Atravesaron el corto pasillo que conducía a los aposentos ducales y el ala oeste. Se detuvo ante la puerta de la habitación que se había asignado a la condesa, cogió aliento sobre la constricción que apretaba su pecho y se giró hacia la dama.
– Si le apetece té, haré que le suban una bandeja. Si no es así, el gong del almuerzo sonará en una hora aproximadamente.
– Creo que esperaré. ¿Wolverstone volverá para el almuerzo?
– No podría decirlo.
– No importa… Esperaré, y lo veré.
– El lacayo subirá su equipaje. Una doncella estará con usted en breve.
– Gracias -Con una inclinación de cabeza y una elegante sonrisa, la condesa abrió la puerta y entró.
Minerva se giró. La cabeza le daba vueltas, pero eso era el último de sus malestares.
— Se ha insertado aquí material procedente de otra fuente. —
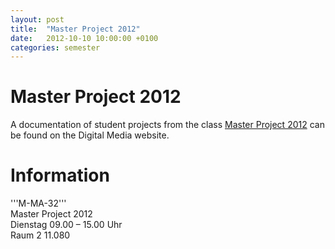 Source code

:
 ```yaml
---
layout: post
title:  "Master Project 2012"
date:   2012-10-10 10:00:00 +0100
categories: semester
---
```


# Master Project 2012

A documentation of student projects from the class [Master Project 2012](http://digitalmedia-bremen.de/course/master-project-2012/) can be found on the Digital Media website.

# Information
'''M-MA-32'''<br/>
Master Project 2012<br/>
Dienstag 09.00 – 15.00 Uhr<br/>
Raum 2 11.080


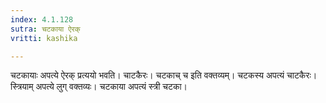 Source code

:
 ```yaml
---
index: 4.1.128
sutra: चटकाया ऐरक्
vritti: kashika

---
```

चटकायाः अपत्ये ऐरक् प्रत्ययो भवति। चाटकैरः। चटकाच् च इति वक्तव्यम्। चटकस्य अपत्यं चाटकैरः। स्त्रियाम् अपत्ये लुग् वक्तव्यः। चटकाया अपत्यं स्त्री चटका। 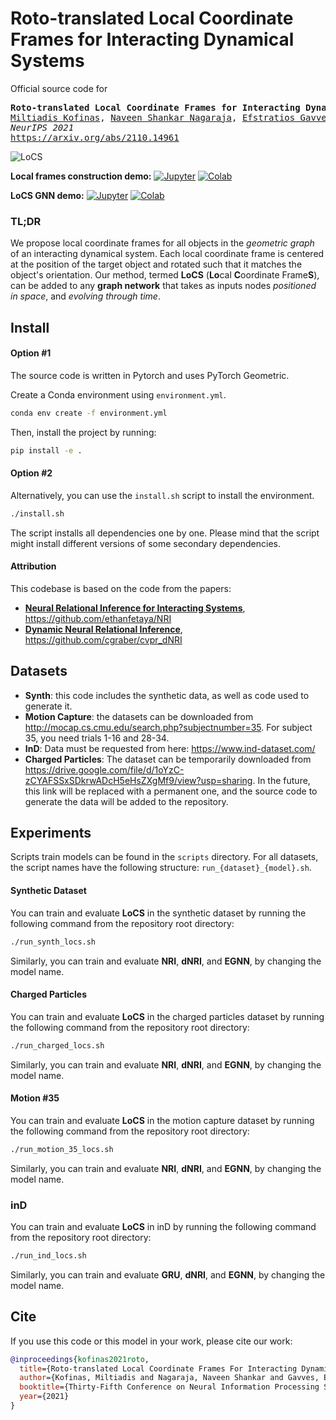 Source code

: # Roto-translated Local Coordinate Frames for Interacting Dynamical Systems

Official source code for
<pre>
<b>Roto-translated Local Coordinate Frames for Interacting Dynamical Systems</b>
<a href="https://mkofinas.github.io/">Miltiadis Kofinas</a>, <a href="https://menaveenshankar.github.io/">Naveen Shankar Nagaraja</a>, <a href="https://egavves.com/">Efstratios Gavves</a>
<em>NeurIPS 2021</em>
<a href="https://arxiv.org/abs/2110.14961">https://arxiv.org/abs/2110.14961</a>
</pre>

![LoCS](assets/img/local_coordinate_frames.png)

__Local frames construction demo:__
[![Jupyter](https://img.shields.io/static/v1.svg?logo=jupyter&label=Jupyter&message=View%20On%20Github&color=lightgreen)](demo_local_frames_construction.ipynb)
[![Colab](https://colab.research.google.com/assets/colab-badge.svg)](https://colab.research.google.com/github/mkofinas/locs/blob/main/demo_local_frames_construction.ipynb)

__LoCS GNN demo:__
[![Jupyter](https://img.shields.io/static/v1.svg?logo=jupyter&label=Jupyter&message=View%20On%20Github&color=lightgreen)](demo.ipynb)
[![Colab](https://colab.research.google.com/assets/colab-badge.svg)](https://colab.research.google.com/github/mkofinas/locs/blob/main/demo.ipynb)

### TL;DR

We propose local coordinate frames for all objects in the <em>geometric
graph</em> of an interacting dynamical system. Each local coordinate frame is
centered at the position of the target object and rotated such that it matches
the object's orientation. Our method, termed **LoCS** (**Lo**cal **C**oordinate
Frame**S**), can be added to any **graph network** that takes as inputs nodes
<em>positioned in space</em>, and <em>evolving through time</em>.

## Install

#### Option #1

The source code is written in Pytorch and uses PyTorch Geometric.

Create a Conda environment using `environment.yml`.

```sh
conda env create -f environment.yml
```
Then, install the project by running:

```sh
pip install -e .
```

#### Option #2

Alternatively, you can use the `install.sh` script to install the environment.

```sh
./install.sh
```

The script installs all dependencies one by one. Please mind that the script
might install different versions of some secondary dependencies.

#### Attribution

This codebase is based on the code from the papers:
- [__Neural Relational Inference for Interacting Systems__](https://arxiv.org/pdf/1802.04687.pdf), https://github.com/ethanfetaya/NRI
- [__Dynamic Neural Relational Inference__](https://openaccess.thecvf.com/content_CVPR_2020/papers/Graber_Dynamic_Neural_Relational_Inference_CVPR_2020_paper.pdf), https://github.com/cgraber/cvpr_dNRI

## Datasets

- __Synth__: this code includes the synthetic data, as well as code used to generate it.
- __Motion Capture__: the datasets can be downloaded from http://mocap.cs.cmu.edu/search.php?subjectnumber=35. For subject 35, you need trials 1-16 and 28-34.
- __InD__: Data must be requested from here: https://www.ind-dataset.com/
- __Charged Particles__: The dataset can be temporarily downloaded from https://drive.google.com/file/d/1oYzC-zCYAFSSxSDkrwADcH5eHsZXgMf9/view?usp=sharing. In the
  future, this link will be replaced with a permanent one, and the source code
  to generate the data will be added to the repository.

## Experiments

Scripts train models can be found in the `scripts` directory. For all datasets,
the script names have the following structure: `run_{dataset}_{model}.sh`.

#### Synthetic Dataset

You can train and evaluate __LoCS__ in the synthetic dataset by running the
following command from the repository root directory:

```sh
./run_synth_locs.sh
```

Similarly, you can train and evaluate __NRI__, __dNRI__, and __EGNN__, by
changing the model name.

#### Charged Particles

You can train and evaluate __LoCS__ in the charged particles dataset by running the
following command from the repository root directory:

```sh
./run_charged_locs.sh
```

Similarly, you can train and evaluate __NRI__, __dNRI__, and __EGNN__, by
changing the model name.

#### Motion #35

You can train and evaluate __LoCS__ in the motion capture dataset by running the
following command from the repository root directory:

```sh
./run_motion_35_locs.sh
```

Similarly, you can train and evaluate __NRI__, __dNRI__, and __EGNN__, by
changing the model name.

### inD

You can train and evaluate __LoCS__ in inD by running the
following command from the repository root directory:

```sh
./run_ind_locs.sh
```

Similarly, you can train and evaluate __GRU__, __dNRI__, and __EGNN__, by
changing the model name.

## Cite

If you use this code or this model in your work, please cite our work:

```bibtex
@inproceedings{kofinas2021roto,
  title={Roto-translated Local Coordinate Frames For Interacting Dynamical Systems},
  author={Kofinas, Miltiadis and Nagaraja, Naveen Shankar and Gavves, Efstratios},
  booktitle={Thirty-Fifth Conference on Neural Information Processing Systems (NeurIPS)},
  year={2021}
}
```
Se sentía enferma… porque su corazón estaba congelado, y le dolía… y eso no tenía que estar ocurriendo.
Ni Royce ni Susannah ni el resto del grupo regresaron para el almuerzo, por lo que Minerva tuvo que ocuparse sola de la condesa.
No es que fuera una tarea difícil; lady Ashton (Helen, como le pidió que la llamara) era una dama extremadamente bella y sofisticada, con un temperamento y unos modales aún más delicados, y una sonrisa fácil.
Sin importar las circunstancias, sin importar las súbitas agonías de su estúpido, estúpido corazón, sin importar su instintiva inclinación, Minerva encontraba difícil que Helen le disgustara; era, en toda la esencia de la palabra, encantadora.